Williams has been trying to channel a Dean Martin swagger since his Robbie Williams Show and Swing When You’re Winning a decade ago, but with this tour shit has gotten real. A ten-plus-piece band, eight fabulous dancers and a multimedia art deco set matched the ego he’s been banging on about in tunes for years.

Williams came up through the floor, behind a huge circular red curtain to kick off with newbie Shine My Shoes then into Irving Berlin’s iconic Puttin On The Ritz. It was as camp and glamorous as it sounds. Banter began pretty scripted -“let me reintroduce myself to you, my name is Robbie Fucking Williams and for the next two hours your arse is mine” – but there were enough departures during this schtick, including flirting with specific people several balconies up, an impromptu motorboat for a fan who insisted he signed her boobs and a ‘showbiz marriage’ to a fan onstage after singing That’s Amore.  Old Deano probably didn’t manage that, although he would have approved of the grope, no doubt. 

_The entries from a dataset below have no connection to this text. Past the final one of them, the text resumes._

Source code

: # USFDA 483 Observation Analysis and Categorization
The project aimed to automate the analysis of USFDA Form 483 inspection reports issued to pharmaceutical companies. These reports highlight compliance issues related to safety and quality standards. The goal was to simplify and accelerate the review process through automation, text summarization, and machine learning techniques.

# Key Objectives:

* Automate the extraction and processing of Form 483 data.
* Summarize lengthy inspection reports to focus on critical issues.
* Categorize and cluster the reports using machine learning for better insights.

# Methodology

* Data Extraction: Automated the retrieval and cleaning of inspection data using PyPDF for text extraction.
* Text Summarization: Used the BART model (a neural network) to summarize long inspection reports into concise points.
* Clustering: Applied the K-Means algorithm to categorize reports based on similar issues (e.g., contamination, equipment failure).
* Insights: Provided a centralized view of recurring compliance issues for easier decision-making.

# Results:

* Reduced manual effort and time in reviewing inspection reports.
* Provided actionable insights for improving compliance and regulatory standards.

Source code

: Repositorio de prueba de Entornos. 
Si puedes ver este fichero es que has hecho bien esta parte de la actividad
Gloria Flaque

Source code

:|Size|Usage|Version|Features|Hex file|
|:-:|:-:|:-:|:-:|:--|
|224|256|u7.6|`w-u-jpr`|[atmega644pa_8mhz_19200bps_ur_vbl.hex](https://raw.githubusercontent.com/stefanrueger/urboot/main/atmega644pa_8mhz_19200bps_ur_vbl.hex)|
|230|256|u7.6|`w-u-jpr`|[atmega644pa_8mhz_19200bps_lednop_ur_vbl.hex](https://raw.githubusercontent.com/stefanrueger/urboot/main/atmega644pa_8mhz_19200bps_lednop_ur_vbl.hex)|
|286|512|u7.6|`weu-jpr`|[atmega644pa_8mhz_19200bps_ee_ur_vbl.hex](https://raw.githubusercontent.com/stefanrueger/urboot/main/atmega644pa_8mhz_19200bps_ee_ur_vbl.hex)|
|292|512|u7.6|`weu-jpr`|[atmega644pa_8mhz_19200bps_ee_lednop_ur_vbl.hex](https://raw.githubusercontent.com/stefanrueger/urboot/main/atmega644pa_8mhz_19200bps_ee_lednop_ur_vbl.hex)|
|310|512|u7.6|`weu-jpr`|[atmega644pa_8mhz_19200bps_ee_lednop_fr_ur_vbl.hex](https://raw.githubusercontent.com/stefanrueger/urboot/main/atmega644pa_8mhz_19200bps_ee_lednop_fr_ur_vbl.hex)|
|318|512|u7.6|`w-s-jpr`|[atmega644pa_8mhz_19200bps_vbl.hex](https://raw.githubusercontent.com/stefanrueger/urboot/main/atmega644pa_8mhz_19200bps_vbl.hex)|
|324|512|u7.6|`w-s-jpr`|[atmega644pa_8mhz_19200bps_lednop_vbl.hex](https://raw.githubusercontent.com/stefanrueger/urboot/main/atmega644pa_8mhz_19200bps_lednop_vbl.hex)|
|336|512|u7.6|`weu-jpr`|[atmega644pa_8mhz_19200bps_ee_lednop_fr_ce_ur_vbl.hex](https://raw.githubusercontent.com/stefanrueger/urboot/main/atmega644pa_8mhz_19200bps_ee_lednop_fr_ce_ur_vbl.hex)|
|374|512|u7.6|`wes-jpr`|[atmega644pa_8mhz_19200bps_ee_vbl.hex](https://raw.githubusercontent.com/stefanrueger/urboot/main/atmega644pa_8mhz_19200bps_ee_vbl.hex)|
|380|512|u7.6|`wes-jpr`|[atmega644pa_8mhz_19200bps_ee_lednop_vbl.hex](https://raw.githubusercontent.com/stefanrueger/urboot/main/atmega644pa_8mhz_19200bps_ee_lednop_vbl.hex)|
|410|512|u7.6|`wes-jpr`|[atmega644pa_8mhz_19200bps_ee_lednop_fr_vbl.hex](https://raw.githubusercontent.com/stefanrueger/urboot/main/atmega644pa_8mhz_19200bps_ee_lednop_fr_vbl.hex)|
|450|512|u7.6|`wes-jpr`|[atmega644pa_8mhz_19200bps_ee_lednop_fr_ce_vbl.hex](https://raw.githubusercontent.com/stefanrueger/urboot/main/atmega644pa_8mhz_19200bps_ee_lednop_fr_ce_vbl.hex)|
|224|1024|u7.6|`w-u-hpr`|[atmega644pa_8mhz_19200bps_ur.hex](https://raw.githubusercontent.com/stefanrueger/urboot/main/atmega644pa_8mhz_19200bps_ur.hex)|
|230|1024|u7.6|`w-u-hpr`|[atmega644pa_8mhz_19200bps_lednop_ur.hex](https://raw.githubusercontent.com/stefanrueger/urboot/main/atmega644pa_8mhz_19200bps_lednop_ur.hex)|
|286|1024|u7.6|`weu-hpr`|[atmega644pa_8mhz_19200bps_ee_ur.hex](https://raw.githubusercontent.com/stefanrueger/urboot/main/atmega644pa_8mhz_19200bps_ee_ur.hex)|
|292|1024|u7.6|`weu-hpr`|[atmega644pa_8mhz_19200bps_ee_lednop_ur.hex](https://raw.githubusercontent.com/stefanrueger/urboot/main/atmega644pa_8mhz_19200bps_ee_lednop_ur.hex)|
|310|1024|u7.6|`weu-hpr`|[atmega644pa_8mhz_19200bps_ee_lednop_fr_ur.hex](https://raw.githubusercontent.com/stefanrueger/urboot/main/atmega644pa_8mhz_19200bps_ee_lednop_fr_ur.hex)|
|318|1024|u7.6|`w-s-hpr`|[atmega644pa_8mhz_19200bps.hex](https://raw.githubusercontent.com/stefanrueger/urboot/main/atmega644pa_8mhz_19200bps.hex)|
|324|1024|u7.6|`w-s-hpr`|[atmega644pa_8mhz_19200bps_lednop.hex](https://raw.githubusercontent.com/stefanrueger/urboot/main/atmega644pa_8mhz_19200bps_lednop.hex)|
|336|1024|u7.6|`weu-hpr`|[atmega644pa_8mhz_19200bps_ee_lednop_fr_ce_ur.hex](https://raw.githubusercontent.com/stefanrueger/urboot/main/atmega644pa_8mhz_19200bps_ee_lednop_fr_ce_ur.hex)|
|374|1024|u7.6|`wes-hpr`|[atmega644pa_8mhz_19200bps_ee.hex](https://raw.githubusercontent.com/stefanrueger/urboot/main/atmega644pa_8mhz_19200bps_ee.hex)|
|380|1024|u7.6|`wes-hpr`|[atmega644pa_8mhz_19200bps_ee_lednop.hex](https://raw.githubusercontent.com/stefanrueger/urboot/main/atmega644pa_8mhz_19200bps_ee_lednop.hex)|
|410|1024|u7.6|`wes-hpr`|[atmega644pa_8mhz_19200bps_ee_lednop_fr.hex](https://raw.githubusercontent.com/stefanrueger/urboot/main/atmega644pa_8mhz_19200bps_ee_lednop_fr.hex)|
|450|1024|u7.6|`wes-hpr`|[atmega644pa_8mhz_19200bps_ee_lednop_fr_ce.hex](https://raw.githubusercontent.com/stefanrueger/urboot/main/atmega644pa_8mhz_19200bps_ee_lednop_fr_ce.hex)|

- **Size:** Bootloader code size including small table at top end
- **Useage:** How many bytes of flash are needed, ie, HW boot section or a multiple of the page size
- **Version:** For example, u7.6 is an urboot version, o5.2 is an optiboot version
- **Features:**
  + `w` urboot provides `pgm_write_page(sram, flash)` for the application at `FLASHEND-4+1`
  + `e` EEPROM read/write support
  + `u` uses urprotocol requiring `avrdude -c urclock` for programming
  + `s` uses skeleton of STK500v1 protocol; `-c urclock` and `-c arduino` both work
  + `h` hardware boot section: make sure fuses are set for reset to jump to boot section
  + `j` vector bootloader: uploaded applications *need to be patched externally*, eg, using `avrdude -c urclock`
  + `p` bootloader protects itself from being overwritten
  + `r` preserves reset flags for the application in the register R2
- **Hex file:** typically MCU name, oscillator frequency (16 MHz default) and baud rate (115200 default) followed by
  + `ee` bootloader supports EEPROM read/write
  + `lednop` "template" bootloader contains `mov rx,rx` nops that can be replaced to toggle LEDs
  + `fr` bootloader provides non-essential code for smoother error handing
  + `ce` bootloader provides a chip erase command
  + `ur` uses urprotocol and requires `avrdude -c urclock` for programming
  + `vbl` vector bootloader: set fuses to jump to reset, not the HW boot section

The evening’s set gave new album Swings Both Ways a good flogging, with the title tune (performed as a duet with Rufus Wainwright on the record) a particular highlight, as was No One Likes A Fat Popstar, complete with hoist and catsuit, and Soda Pop with a set dressed like a US navy ship rolled in glitter. Co-writer Guy Chambers featured in the band (as well as the ‘most reverend’ officiator of the fake fan showbiz wedding), and Williams’ dad did a duet after interval. Yes, interval.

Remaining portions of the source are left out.